Isolation and characterization of N-acetyl-S-[2-carboxy-1-(1 H-imidazol-4-yl) ethyl]-L-cysteine, a new metabolite of histidine, from normal human urine and its formation from S-[2-carboxy-1-(1 H-imidazol-4-yl) ethyl]-L-cysteine.

Abstract N- Acetyl -S-[2- carboxy -1-(1 H- imidazol -4- yl)ethyl]- l -cysteine ( I ), a new imidazole compound with a sulfur-containing side chain, was isolated from normal human urine by ion-exchange column chromatography, and characterized by physicochemical analyses involving 1 H-NMR spectrometry, mass spectrometry and high-voltage paper electrophoresis as well as chemical synthesis. Approximately five milligrams of crystals of the compound were obtained from 450 litres of the urine.

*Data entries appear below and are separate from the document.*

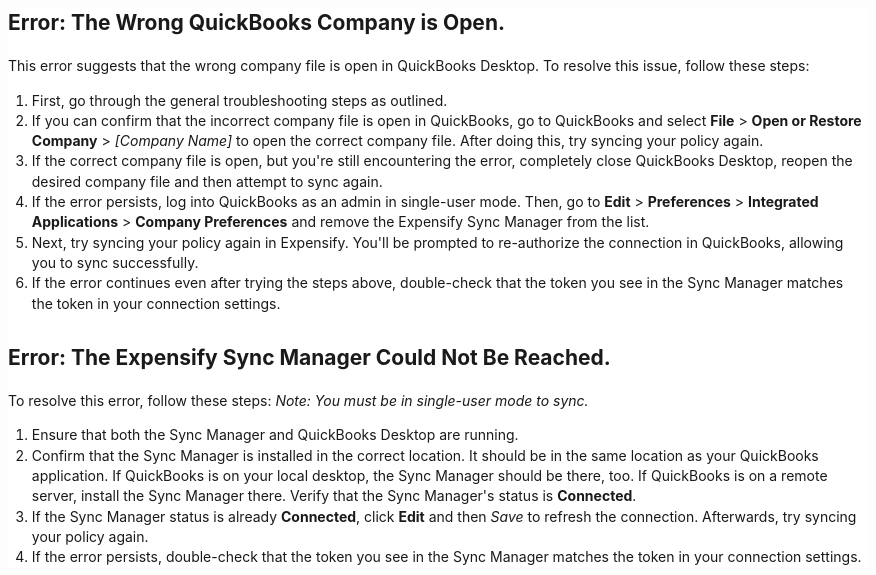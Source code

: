 ## Error: The Wrong QuickBooks Company is Open.
This error suggests that the wrong company file is open in QuickBooks Desktop. To resolve this issue, follow these steps:
1. First, go through the general troubleshooting steps as outlined.
2. If you can confirm that the incorrect company file is open in QuickBooks, go to QuickBooks and select **File** > **Open or Restore Company** > _[Company Name]_ to open the correct company file. After doing this, try syncing your policy again.
3. If the correct company file is open, but you're still encountering the error, completely close QuickBooks Desktop, reopen the desired company file and then attempt to sync again.
4. If the error persists, log into QuickBooks as an admin in single-user mode. Then, go to **Edit** > **Preferences** > **Integrated Applications** > **Company Preferences** and remove the Expensify Sync Manager from the list.
5. Next, try syncing your policy again in Expensify. You'll be prompted to re-authorize the connection in QuickBooks, allowing you to sync successfully.
6. If the error continues even after trying the steps above, double-check that the token you see in the Sync Manager matches the token in your connection settings.

## Error: The Expensify Sync Manager Could Not Be Reached.
To resolve this error, follow these steps:
*Note: You must be in single-user mode to sync.*

1. Ensure that both the Sync Manager and QuickBooks Desktop are running.
2. Confirm that the Sync Manager is installed in the correct location. It should be in the same location as your QuickBooks application. If QuickBooks is on your local desktop, the Sync Manager should be there, too. If QuickBooks is on a remote server, install the Sync Manager there.
Verify that the Sync Manager's status is **Connected**.
3. If the Sync Manager status is already **Connected**, click **Edit** and then *Save* to refresh the connection. Afterwards, try syncing your policy again.
4. If the error persists, double-check that the token you see in the Sync Manager matches the token in your connection settings.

Compound I was synthesized by the addition of N- acetyl- l -cysteine to urocanic acid. The compound was also formed by incubation of S-[2- carboxy -1-(1 H- imidazol -4- yl)ethyl]- l -cysteine ( II ) with acetyl-CoA in the use of rat kidney or liver homogenate as an enzyme source in a Tris buffer at pH 7.4. Rat brain and spleen homogenates were the less or no effective preparations as the enzyme source. On the other hand, little N -acetylation of a diastereomer of compound II occurred in enzymatic reactions with rat tissue homogenates. Compound I was degraded to compound II by rat kidney or liver homogenate. These results suggest that compound I is a new N -acetylated metabolite of compound II , a compound previously found in human urine, and that the acetylating enzyme recognizes stereoisomerism of asymmetric carbon atoms on the molecule of compound II . These findings support an alternative pathway of l -histidine catabolism initiated by the adduction of glutathione and/or cysteine to urocanic acid, the first catabolite of histidine.